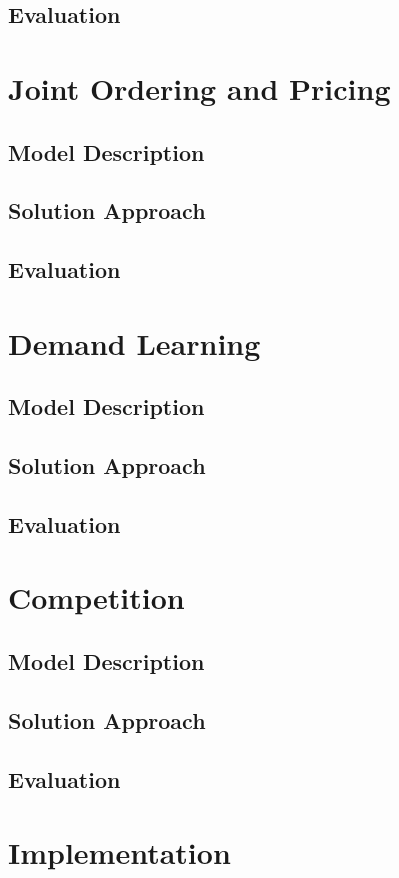 \subsection{Evaluation}


\section{Joint Ordering and Pricing}
\subsection{Model Description}
\subsection{Solution Approach}
\subsection{Evaluation}

\section{Demand Learning}
\subsection{Model Description}
\subsection{Solution Approach}
\subsection{Evaluation}

\section{Competition}
\subsection{Model Description}
\subsection{Solution Approach}
\subsection{Evaluation}

\section{Implementation}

Problem to work on: All of the material above is to be retyped exactly, with no pictures included.

Answer section:
 \subsection{Evaluation}


\section{Joint Ordering and Pricing}
\subsection{Model Description}
\subsection{Solution Approach}
\subsection{Evaluation}

\section{Demand Learning}
\subsection{Model Description}
\subsection{Solution Approach}
\subsection{Evaluation}

\section{Competition}
\subsection{Model Description}
\subsection{Solution Approach}
\subsection{Evaluation}

\section{Implementation}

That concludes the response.